▸ **Requirement**
Copy out each line of the data that includes the string "reportable".

Records from a collection:
-*-
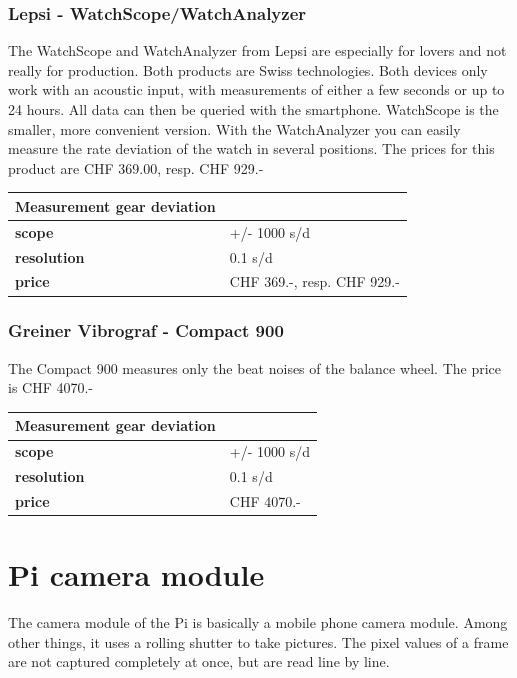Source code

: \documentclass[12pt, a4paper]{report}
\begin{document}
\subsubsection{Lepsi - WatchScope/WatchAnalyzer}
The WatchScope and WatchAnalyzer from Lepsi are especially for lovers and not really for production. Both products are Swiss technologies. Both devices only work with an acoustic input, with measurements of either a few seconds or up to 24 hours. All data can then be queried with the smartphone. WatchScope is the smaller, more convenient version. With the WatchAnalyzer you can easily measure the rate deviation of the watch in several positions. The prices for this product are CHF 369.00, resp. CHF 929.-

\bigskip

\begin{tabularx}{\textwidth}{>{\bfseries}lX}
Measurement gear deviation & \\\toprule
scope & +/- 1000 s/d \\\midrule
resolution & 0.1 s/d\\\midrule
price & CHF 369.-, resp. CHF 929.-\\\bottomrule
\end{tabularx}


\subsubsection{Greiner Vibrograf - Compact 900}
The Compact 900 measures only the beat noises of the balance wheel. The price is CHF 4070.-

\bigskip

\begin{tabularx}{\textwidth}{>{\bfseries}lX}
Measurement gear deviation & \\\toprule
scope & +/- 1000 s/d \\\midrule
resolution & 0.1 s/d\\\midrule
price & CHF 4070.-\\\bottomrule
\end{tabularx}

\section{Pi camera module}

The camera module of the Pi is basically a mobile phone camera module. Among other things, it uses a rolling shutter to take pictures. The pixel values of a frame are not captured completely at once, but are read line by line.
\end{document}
-*-
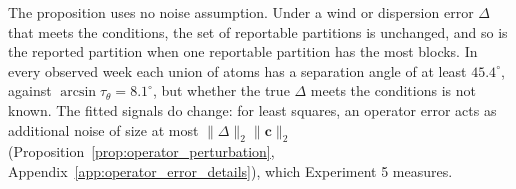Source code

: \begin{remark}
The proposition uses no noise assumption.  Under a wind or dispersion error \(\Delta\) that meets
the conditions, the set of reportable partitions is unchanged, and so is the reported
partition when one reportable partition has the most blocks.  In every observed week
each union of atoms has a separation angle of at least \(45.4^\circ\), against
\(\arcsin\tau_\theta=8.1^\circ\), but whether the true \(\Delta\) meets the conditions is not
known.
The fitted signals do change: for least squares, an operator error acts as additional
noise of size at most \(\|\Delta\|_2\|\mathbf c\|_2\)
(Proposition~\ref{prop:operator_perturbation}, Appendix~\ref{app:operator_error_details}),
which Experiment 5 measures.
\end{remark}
-*-
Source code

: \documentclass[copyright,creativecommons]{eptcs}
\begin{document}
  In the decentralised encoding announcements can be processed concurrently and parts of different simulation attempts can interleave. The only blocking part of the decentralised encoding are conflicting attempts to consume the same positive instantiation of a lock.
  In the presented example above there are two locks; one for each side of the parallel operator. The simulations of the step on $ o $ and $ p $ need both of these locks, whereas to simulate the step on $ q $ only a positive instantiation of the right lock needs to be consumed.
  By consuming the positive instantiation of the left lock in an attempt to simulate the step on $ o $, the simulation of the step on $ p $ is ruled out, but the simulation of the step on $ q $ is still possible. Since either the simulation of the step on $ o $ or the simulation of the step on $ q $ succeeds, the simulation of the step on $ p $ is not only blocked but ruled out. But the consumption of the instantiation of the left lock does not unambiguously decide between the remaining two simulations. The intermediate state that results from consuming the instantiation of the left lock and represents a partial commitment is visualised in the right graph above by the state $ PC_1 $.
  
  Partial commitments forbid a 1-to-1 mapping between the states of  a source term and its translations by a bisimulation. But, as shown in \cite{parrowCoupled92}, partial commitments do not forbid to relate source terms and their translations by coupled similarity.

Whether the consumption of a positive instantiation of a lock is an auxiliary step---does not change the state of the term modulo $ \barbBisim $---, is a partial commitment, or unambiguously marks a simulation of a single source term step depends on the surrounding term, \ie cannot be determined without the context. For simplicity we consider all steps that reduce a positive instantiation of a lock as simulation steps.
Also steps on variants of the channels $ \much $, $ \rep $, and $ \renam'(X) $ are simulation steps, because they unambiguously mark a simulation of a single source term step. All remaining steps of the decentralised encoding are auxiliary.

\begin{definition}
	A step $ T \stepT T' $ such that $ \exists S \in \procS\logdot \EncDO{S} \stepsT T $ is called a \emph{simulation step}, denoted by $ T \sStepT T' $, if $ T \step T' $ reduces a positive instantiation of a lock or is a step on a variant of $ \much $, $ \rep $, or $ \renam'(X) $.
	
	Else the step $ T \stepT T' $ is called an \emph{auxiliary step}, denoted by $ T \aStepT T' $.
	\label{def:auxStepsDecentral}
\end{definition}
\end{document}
-*-
▸ **Task solution**
the conditions, the set of reportable partitions is unchanged, and so is the reported
partition when one reportable partition has the most blocks.  In every observed week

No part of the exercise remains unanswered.